Prompt. Copy out all lines of the records in which the word "Vite" appears.

Input data.

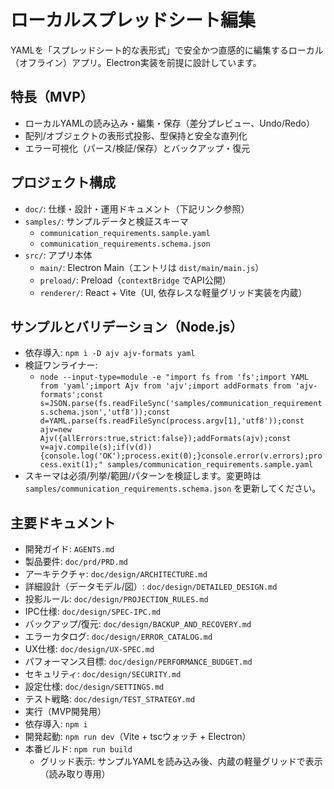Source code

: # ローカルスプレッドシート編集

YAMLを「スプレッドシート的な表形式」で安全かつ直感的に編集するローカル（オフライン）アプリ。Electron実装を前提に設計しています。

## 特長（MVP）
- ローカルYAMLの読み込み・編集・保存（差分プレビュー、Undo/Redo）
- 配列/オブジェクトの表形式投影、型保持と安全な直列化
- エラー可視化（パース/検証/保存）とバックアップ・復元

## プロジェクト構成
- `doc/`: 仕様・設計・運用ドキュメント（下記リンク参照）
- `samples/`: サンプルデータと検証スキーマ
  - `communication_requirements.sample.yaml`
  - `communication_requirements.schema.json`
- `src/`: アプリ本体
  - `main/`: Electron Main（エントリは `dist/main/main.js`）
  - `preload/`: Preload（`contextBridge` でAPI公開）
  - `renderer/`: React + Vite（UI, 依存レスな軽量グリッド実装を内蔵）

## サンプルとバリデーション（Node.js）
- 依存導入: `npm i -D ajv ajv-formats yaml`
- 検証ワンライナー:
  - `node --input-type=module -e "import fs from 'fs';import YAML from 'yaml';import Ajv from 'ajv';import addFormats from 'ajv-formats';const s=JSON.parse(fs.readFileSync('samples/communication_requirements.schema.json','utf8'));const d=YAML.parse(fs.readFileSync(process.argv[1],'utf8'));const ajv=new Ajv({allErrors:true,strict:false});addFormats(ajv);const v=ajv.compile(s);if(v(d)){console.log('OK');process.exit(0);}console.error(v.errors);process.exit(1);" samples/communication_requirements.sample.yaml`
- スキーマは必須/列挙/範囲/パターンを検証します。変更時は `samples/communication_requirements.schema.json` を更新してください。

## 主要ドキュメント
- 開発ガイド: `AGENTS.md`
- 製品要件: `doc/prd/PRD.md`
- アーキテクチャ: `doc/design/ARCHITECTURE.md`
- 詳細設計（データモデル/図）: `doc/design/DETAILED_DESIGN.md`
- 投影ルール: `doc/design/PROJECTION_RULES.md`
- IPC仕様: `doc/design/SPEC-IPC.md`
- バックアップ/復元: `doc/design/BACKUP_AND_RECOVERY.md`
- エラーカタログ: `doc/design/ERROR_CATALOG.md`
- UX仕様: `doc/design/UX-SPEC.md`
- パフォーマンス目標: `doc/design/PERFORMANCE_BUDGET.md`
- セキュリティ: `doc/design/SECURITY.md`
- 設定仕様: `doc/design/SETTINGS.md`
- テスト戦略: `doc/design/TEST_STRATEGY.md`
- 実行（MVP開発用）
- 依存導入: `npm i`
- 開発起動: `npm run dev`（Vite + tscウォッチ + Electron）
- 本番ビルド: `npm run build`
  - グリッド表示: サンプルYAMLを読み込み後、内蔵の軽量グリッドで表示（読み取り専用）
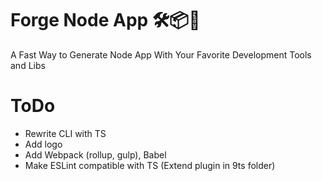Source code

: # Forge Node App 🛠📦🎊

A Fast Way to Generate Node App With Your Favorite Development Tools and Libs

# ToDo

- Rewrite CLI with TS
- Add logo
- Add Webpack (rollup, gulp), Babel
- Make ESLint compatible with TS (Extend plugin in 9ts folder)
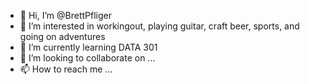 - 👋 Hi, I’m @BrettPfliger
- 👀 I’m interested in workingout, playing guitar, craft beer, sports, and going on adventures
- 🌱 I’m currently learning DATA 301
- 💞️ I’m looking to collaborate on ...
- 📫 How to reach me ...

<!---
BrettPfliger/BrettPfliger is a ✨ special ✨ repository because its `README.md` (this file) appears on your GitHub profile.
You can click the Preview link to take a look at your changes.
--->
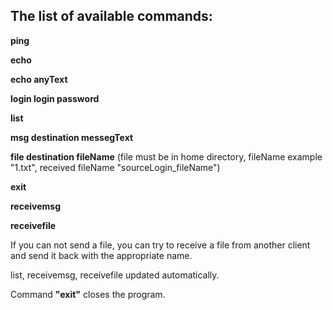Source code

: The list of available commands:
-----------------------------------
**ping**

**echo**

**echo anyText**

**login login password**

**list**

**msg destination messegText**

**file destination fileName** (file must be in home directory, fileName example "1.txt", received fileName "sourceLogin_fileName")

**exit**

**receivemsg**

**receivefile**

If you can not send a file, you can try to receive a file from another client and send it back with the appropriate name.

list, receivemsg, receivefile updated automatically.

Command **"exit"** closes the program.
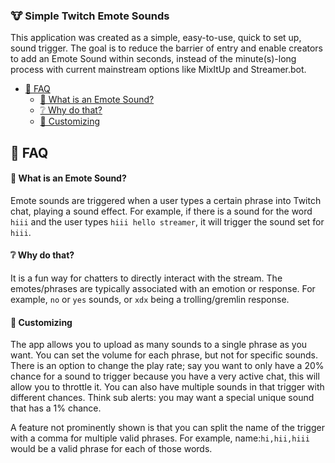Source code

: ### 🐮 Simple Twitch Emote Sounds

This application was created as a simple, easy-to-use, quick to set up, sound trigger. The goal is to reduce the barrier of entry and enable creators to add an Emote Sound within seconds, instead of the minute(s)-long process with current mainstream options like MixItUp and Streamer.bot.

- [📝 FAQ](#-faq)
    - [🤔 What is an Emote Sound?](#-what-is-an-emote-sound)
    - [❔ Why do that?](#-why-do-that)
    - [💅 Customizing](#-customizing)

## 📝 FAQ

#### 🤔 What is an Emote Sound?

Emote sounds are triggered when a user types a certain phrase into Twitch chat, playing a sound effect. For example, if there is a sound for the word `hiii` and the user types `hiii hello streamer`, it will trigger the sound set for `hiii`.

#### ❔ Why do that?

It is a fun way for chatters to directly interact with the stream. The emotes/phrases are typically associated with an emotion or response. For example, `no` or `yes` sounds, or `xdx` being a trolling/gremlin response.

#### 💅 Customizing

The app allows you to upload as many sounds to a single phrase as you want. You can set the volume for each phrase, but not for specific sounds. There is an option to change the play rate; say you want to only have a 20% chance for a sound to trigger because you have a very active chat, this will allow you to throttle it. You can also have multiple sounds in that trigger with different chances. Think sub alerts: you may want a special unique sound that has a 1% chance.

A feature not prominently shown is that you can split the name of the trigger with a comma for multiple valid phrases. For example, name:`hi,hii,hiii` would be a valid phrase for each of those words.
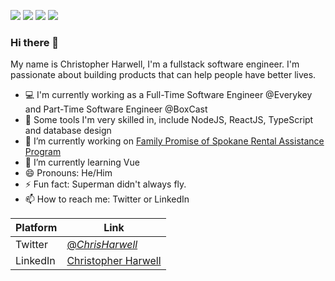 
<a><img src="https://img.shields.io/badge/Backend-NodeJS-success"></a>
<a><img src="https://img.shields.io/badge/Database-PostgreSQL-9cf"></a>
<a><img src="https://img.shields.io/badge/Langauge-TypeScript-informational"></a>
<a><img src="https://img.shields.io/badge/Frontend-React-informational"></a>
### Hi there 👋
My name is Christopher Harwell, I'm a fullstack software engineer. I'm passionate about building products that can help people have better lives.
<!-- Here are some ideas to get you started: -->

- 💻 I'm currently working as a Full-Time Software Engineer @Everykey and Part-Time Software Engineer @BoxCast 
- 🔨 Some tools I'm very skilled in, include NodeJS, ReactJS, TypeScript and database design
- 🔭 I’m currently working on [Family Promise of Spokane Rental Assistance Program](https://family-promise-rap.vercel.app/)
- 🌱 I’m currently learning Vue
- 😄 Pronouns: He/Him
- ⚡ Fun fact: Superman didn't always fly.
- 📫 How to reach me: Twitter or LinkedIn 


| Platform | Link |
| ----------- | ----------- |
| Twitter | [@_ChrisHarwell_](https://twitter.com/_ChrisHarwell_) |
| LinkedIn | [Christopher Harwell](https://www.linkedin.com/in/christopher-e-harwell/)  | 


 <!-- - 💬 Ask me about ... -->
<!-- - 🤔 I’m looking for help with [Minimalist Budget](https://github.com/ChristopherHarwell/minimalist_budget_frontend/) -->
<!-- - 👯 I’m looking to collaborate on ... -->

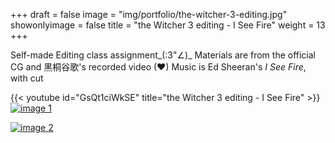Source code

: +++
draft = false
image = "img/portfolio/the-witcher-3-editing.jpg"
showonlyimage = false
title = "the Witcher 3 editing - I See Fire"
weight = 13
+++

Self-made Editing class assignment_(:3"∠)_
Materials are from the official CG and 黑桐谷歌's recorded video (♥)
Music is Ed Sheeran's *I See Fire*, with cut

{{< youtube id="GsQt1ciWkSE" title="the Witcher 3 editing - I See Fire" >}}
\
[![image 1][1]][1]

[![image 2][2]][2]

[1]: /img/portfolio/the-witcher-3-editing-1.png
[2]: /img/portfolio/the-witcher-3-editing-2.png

--

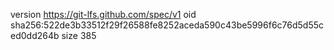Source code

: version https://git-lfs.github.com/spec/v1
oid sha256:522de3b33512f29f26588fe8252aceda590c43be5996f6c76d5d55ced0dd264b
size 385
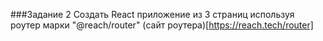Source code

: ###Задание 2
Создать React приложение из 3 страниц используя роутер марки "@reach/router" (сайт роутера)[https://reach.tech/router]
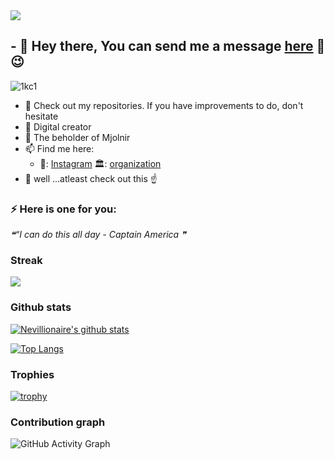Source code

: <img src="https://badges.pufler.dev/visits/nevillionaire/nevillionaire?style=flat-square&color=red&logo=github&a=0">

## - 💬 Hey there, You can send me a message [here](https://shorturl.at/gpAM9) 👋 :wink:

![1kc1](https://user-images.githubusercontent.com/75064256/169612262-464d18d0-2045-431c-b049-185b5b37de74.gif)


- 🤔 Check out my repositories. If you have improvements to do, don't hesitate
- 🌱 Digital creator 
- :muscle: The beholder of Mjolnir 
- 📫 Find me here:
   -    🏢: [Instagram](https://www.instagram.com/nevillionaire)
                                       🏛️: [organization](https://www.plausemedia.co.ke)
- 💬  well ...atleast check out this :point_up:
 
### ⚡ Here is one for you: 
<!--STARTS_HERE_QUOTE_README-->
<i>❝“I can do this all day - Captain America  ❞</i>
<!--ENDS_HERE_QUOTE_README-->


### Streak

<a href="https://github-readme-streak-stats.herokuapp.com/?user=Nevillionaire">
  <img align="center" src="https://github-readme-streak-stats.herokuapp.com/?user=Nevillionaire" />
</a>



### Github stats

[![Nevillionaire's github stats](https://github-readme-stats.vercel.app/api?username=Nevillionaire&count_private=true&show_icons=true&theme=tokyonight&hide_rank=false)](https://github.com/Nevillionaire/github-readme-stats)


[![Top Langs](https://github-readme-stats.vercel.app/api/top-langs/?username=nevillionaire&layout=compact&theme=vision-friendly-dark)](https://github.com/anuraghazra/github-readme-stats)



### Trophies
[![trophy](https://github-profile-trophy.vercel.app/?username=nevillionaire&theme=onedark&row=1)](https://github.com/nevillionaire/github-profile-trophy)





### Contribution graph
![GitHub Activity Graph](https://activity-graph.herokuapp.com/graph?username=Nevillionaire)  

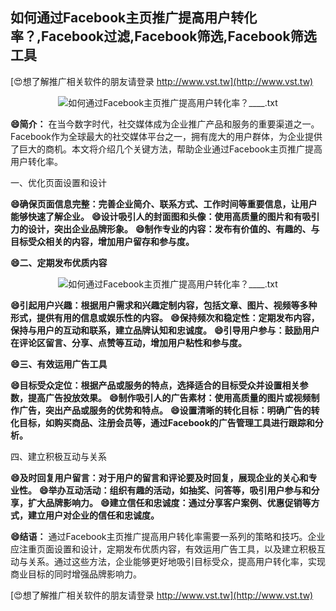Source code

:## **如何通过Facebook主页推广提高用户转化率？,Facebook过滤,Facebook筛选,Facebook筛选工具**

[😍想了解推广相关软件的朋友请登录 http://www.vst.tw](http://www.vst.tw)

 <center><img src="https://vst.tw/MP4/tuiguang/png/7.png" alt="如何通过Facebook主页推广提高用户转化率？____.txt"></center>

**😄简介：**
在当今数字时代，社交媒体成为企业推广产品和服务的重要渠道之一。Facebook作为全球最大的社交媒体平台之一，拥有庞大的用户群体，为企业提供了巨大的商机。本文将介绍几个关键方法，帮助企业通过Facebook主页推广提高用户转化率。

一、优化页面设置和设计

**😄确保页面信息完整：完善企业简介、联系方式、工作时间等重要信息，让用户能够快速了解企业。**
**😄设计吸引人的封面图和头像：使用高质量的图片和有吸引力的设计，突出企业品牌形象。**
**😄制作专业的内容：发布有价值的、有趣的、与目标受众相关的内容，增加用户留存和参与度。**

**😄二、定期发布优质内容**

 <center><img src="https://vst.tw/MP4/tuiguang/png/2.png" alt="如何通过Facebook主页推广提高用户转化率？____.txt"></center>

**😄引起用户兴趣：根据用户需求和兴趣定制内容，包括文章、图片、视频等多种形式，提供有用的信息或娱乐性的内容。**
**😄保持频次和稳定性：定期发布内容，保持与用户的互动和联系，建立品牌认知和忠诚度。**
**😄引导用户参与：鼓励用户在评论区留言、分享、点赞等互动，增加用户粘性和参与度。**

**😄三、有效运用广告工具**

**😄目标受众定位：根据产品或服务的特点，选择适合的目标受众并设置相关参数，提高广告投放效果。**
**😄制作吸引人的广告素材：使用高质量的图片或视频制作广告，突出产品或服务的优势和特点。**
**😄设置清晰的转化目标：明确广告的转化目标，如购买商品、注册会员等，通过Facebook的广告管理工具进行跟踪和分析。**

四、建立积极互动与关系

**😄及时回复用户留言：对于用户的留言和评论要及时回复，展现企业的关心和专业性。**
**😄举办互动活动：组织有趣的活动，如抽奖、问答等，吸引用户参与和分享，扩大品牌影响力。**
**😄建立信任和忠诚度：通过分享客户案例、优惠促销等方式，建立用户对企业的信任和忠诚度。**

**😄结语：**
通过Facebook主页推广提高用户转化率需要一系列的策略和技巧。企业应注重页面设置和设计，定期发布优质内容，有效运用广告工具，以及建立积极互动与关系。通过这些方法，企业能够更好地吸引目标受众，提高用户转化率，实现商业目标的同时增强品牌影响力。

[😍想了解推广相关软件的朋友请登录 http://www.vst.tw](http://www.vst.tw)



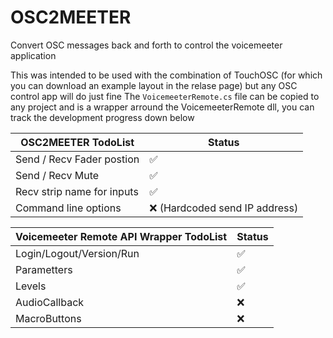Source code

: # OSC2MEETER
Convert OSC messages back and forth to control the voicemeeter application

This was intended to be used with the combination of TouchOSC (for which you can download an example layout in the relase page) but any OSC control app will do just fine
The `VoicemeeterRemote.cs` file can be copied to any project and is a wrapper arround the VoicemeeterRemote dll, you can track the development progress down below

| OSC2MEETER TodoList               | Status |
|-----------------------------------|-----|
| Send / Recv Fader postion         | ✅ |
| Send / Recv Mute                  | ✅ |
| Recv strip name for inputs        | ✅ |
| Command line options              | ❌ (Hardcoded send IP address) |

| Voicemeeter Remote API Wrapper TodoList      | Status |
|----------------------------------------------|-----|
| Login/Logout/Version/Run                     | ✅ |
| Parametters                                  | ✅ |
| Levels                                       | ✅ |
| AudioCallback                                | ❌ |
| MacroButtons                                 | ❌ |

Task result.
  - `renderer/`: React + Vite（UI, 依存レスな軽量グリッド実装を内蔵）
- 開発起動: `npm run dev`（Vite + tscウォッチ + Electron）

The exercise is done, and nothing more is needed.